In the blink of an eye.
What am I talking about?
Recent studies have reported that as few as 1 in 10 of your Facebook fans see your posts at any given time (real number Facebook shared: 16 percent). You might doubt the stats, but I’ve found this to be pretty close to the truth. For the handful pages I manage (or contribute to managing) for brands, we only see a small number of likes/comments on “organic” posts.
For example, one page I help manage currently has 2,200 fans (it’s a smaller organization). For organic posts, we typically see 10-15 likes and a handful of comments. But, for one post a week we put $300 of Facebook advertising behind it to spur engagement (and ultimately, page likes, too). The result? North of 700 likes and 50 comments for each of those posts. Pretty big difference, right?

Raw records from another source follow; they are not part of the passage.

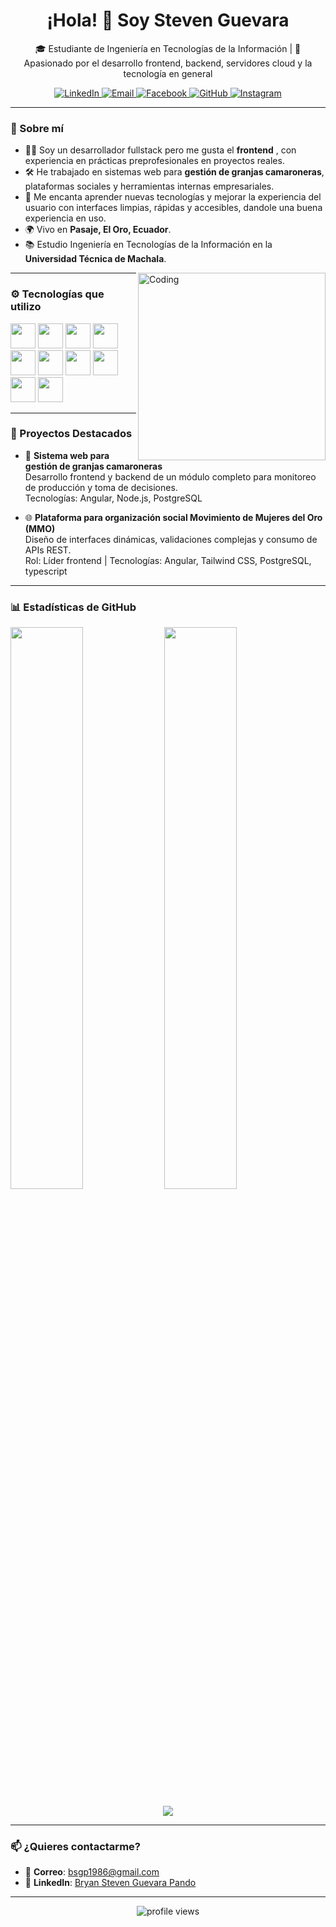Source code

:<h1 align="center">¡Hola! 👋 Soy Steven Guevara</h1>

<p align="center">🎓 Estudiante de Ingeniería en Tecnologías de la Información | 🧠 Apasionado por el desarrollo frontend, backend, servidores cloud y la tecnología en general</p>

<p align="center">
  <a href="https://www.linkedin.com/in/bryan-steven-guevara-pando-449abb322/" target="_blank">
    <img src="https://img.shields.io/badge/LinkedIn-blue?logo=linkedin&style=for-the-badge" alt="LinkedIn" />
  </a>
  <a href="mailto:bsgp1986@gmail.com">
    <img src="https://img.shields.io/badge/Email-gmail-red?logo=gmail&style=for-the-badge" alt="Email" />
  </a>
  <a href="https://www.facebook.com/BryanGuevarapando/" target="_blank">
    <img src="https://img.shields.io/badge/Facebook-1877F2?logo=facebook&logoColor=white&style=for-the-badge" alt="Facebook" />
  </a>
  <a href="https://github.com/NOTSTEVEN4000" target="_blank">
    <img src="https://img.shields.io/badge/GitHub-100000?logo=github&logoColor=white&style=for-the-badge" alt="GitHub" />
  </a>
  <a href="https://www.instagram.com/steven_guevara_pando/" target="_blank">
    <img src="https://img.shields.io/badge/Instagram-E4405F?logo=instagram&logoColor=white&style=for-the-badge" alt="Instagram" />
  </a>
</p>


---

### 🚀 Sobre mí

- 👨‍💻 Soy un desarrollador fullstack pero me gusta el **frontend** , con experiencia en prácticas preprofesionales en proyectos reales.
- 🛠️ He trabajado en sistemas web para **gestión de granjas camaroneras**, plataformas sociales y herramientas internas empresariales.
- 💬 Me encanta aprender nuevas tecnologías y mejorar la experiencia del usuario con interfaces limpias, rápidas y accesibles, dandole una buena experiencia en uso.
- 🌍 Vivo en **Pasaje, El Oro, Ecuador**.
- 📚 Estudio Ingeniería en Tecnologías de la Información en la **Universidad Técnica de Machala**.

<img align="right" alt="Coding" width="300" src="https://i.pinimg.com/originals/81/17/8b/81178b47a8598f0c81c4799f2cdd4057.gif">

---

### ⚙️ Tecnologías que utilizo

<p align="left">
  <img src="https://cdn.jsdelivr.net/gh/devicons/devicon/icons/angularjs/angularjs-original.svg" width="40" height="40" />
  <img src="https://cdn.jsdelivr.net/gh/devicons/devicon/icons/flutter/flutter-original.svg" width="40" height="40" />
  <img src="https://cdn.jsdelivr.net/gh/devicons/devicon/icons/javascript/javascript-original.svg" width="40" height="40" />
  <img src="https://cdn.jsdelivr.net/gh/devicons/devicon/icons/typescript/typescript-original.svg" width="40" height="40" />
  <img src="https://cdn.jsdelivr.net/gh/devicons/devicon/icons/java/java-original.svg" width="40" height="40" />
  <img src="https://cdn.jsdelivr.net/gh/devicons/devicon/icons/nodejs/nodejs-original.svg" width="40" height="40" />
  <img src="https://www.vectorlogo.zone/logos/tailwindcss/tailwindcss-icon.svg" width="40" height="40" />
  <img src="https://cdn.jsdelivr.net/gh/devicons/devicon/icons/postgresql/postgresql-original.svg" width="40" height="40" />
  <img src="https://cdn.jsdelivr.net/gh/devicons/devicon/icons/mongodb/mongodb-original.svg" width="40" height="40" />
  <img src="https://cdn.jsdelivr.net/gh/devicons/devicon/icons/git/git-original.svg" width="40" height="40" />
</p>

---

### 📌 Proyectos Destacados

- 💼 **Sistema web para gestión de granjas camaroneras**  
  Desarrollo frontend y backend de un módulo completo para monitoreo de producción y toma de decisiones.  
  Tecnologías: Angular, Node.js, PostgreSQL

- 🌐 **Plataforma para organización social Movimiento de Mujeres del Oro (MMO)**  
  Diseño de interfaces dinámicas, validaciones complejas y consumo de APIs REST.  
  Rol: Líder frontend | Tecnologías: Angular, Tailwind CSS, PostgreSQL, typescript

---

### 📊 Estadísticas de GitHub

<p align="left">
  <img src="https://github-readme-stats.vercel.app/api?username=NOTSTEVEN4000&show_icons=true&theme=dark&locale=es" width="48%" />
  <img src="https://github-readme-stats.vercel.app/api/top-langs?username=NOTSTEVEN4000&show_icons=true&theme=dark&locale=es&layout=compact" width="48%" />
</p>

<p align="center">
  <img src="https://github-readme-streak-stats.herokuapp.com/?user=NOTSTEVEN4000&theme=dark" />
</p>

---

### 📫 ¿Quieres contactarme?

- 📧 **Correo**: [bsgp1986@gmail.com](mailto:bsgp1986@gmail.com)  
- 💼 **LinkedIn**: [Bryan Steven Guevara Pando](https://www.linkedin.com/in/bryan-steven-guevara-pando-449abb322/)

---

<p align="center">
  <img src="https://komarev.com/ghpvc/?username=NOTSTEVEN4000&label=Profile%20views&color=0e75b6&style=flat" alt="profile views" />
</p>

And, that’s where we’re headed with Facebook from a brand perspective. Facebook ads (including sponsored stories and promoted posts) will be the PRIMARY way your fans see and engage with your content. I’ve seen some folks recently suggest that companies should add a line item to budgets for 2013 for Facebook advertising costs (I’m guessing that’s already happening in 2012, too). After what I’ve seen the last few months with my clients, I can’t argue with that suggestion.
Now, I’m not suggesting brands need to promote every post, or turn every post into a sponsored story. But certainly if you want to succeed on Facebook, whether your goals are engagement, reach or leads, you’re going to have to invest monetarily in the tool.
That could be $2,000 a month for smaller clients. Or, it could be $10-20,000 a month for larger brands. Depends on your pockets–and ultimately, it depends on how much focus you want to put on Facebook as a brand driver.
But make no mistake about it, Facebook advertising is becoming ESSENTIAL to success on the platform.
What do you think? Do you agree with that position based on what you’ve seen on Facebook with your clients/organization the last few months?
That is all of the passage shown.